↓

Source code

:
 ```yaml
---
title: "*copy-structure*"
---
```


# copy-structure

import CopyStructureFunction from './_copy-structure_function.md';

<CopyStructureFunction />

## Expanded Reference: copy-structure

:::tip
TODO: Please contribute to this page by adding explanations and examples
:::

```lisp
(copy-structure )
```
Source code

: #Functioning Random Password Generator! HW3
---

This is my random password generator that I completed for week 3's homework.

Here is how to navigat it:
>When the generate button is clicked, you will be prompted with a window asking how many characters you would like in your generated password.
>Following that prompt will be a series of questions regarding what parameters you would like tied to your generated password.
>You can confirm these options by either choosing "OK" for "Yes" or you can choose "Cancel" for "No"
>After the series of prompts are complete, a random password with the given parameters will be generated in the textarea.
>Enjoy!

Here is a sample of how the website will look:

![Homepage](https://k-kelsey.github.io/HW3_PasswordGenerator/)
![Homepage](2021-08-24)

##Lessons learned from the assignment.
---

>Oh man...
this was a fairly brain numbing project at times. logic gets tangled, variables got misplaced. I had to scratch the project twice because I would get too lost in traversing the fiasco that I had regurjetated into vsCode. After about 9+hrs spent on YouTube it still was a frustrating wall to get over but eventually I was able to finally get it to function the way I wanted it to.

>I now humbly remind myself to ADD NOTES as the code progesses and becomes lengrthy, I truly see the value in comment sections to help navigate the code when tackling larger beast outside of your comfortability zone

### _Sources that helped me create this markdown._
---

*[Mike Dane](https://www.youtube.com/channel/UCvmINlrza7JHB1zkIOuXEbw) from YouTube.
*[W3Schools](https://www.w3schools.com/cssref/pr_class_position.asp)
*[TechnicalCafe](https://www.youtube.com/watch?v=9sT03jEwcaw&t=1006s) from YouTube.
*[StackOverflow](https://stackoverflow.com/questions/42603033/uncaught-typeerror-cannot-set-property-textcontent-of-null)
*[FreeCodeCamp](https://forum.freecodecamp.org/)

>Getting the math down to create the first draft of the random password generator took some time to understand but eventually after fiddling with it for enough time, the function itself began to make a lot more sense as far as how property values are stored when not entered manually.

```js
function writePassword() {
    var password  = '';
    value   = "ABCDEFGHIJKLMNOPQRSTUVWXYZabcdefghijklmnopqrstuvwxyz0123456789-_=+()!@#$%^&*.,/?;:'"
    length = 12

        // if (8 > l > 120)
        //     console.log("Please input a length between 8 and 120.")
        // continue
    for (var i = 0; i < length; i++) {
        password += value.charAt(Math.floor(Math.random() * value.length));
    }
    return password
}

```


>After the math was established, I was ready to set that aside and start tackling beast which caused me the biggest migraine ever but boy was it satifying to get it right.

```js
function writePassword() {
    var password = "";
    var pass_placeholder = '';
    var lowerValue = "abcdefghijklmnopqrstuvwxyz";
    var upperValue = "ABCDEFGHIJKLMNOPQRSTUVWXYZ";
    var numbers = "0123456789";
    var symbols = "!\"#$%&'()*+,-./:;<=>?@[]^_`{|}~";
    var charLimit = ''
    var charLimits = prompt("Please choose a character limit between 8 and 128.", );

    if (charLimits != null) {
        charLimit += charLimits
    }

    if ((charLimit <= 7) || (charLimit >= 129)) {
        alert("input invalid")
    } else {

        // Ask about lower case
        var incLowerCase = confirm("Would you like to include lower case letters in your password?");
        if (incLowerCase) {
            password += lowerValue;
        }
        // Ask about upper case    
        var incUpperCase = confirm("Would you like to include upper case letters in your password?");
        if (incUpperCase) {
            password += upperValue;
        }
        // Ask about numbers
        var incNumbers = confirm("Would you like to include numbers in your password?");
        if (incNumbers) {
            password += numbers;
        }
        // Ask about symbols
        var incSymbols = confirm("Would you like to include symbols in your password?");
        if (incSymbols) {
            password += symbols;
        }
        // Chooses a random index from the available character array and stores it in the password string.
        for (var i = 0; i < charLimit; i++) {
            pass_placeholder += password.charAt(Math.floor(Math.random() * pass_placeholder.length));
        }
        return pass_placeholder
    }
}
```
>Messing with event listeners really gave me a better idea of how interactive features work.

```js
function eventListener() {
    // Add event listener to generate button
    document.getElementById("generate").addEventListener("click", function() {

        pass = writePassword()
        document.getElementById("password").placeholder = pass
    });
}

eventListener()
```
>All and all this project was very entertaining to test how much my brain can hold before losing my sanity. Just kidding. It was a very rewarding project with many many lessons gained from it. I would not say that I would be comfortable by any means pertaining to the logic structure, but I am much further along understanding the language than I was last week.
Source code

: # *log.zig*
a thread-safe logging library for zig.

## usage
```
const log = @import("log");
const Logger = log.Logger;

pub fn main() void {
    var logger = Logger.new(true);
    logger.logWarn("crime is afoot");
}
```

↑

**Assignment**
Using the listing above, return word for word each line from the one that has "This is my random" through the one that has "this was a fairly", and no line outside that range.

**Task solution**
This is my random password generator that I completed for week 3's homework.

Here is how to navigat it:
>When the generate button is clicked, you will be prompted with a window asking how many characters you would like in your generated password.
>Following that prompt will be a series of questions regarding what parameters you would like tied to your generated password.
>You can confirm these options by either choosing "OK" for "Yes" or you can choose "Cancel" for "No"
>After the series of prompts are complete, a random password with the given parameters will be generated in the textarea.
>Enjoy!

Here is a sample of how the website will look:

![Homepage](https://k-kelsey.github.io/HW3_PasswordGenerator/)
![Homepage](2021-08-24)

##Lessons learned from the assignment.
---

>Oh man...
this was a fairly brain numbing project at times. logic gets tangled, variables got misplaced. I had to scratch the project twice because I would get too lost in traversing the fiasco that I had regurjetated into vsCode. After about 9+hrs spent on YouTube it still was a frustrating wall to get over but eventually I was able to finally get it to function the way I wanted it to.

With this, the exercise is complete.